(Beginning of STUDY MATERIAL)

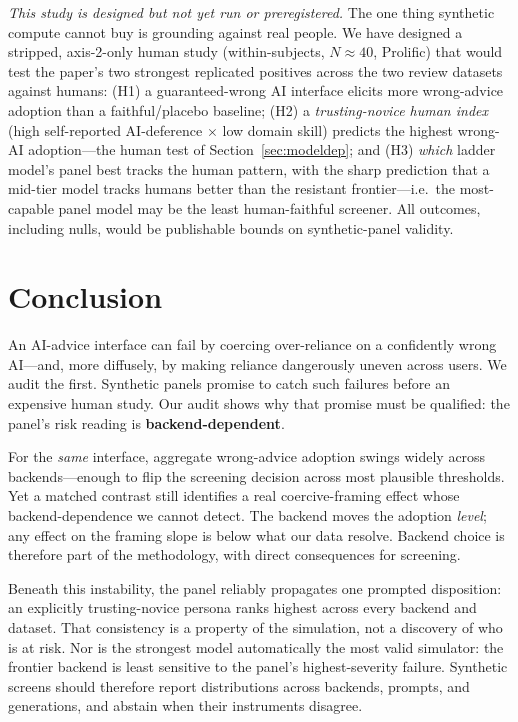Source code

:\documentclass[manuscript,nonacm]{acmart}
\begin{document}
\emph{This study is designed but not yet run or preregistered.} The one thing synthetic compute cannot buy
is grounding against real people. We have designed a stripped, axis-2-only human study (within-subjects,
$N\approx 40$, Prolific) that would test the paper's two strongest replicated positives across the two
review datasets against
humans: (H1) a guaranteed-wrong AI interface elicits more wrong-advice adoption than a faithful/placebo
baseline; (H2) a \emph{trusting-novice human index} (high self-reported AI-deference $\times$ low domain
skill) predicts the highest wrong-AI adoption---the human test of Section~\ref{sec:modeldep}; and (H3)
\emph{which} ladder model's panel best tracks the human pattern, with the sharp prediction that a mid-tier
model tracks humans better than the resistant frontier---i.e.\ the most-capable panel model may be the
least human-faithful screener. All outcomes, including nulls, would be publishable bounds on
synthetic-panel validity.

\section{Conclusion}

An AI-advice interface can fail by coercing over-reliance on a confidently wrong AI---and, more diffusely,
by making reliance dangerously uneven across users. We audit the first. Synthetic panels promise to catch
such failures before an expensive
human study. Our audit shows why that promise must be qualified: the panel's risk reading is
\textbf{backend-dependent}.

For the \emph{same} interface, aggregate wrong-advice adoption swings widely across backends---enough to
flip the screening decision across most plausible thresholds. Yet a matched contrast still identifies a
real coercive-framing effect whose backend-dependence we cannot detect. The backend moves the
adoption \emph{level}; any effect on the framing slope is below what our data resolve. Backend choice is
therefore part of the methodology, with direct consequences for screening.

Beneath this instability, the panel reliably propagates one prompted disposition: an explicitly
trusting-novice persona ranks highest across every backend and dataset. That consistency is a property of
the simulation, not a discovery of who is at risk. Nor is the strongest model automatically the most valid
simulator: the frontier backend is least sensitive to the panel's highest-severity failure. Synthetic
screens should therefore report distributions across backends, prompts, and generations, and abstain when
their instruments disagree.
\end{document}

(End of STUDY MATERIAL)
(Beginning of STUDY MATERIAL)

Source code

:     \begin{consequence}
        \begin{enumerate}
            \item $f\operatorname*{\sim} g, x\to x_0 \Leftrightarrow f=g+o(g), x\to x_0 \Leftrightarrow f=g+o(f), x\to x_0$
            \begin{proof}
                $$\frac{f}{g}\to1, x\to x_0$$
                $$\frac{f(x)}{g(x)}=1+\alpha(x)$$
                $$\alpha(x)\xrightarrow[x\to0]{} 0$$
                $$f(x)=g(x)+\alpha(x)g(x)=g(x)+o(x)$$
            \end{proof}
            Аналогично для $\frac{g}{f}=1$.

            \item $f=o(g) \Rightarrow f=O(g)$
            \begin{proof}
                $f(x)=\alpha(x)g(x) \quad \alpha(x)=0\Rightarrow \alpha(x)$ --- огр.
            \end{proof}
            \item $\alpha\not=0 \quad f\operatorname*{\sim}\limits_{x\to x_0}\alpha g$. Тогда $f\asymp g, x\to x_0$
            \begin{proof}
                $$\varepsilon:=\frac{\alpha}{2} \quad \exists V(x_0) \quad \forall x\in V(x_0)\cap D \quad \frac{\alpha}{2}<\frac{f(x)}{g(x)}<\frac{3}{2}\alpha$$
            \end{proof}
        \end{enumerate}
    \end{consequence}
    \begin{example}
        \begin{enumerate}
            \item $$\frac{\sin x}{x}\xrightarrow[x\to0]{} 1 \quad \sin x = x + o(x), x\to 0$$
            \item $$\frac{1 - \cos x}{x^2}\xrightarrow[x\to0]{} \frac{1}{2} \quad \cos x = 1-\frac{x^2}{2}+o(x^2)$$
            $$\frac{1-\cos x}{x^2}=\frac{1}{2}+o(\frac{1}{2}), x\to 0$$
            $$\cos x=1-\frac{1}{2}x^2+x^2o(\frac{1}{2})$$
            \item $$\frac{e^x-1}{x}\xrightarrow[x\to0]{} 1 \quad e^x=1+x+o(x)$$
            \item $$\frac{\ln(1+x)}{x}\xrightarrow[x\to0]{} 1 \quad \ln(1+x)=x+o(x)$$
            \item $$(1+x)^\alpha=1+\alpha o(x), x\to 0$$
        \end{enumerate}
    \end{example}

(End of STUDY MATERIAL)

--- EXERCISE BRIEF ---
Find "more" in the data above. Report each line where it appears.

--- ANSWER SECTION ---
humans: (H1) a guaranteed-wrong AI interface elicits more wrong-advice adoption than a faithful/placebo
An AI-advice interface can fail by coercing over-reliance on a confidently wrong AI---and, more diffusely,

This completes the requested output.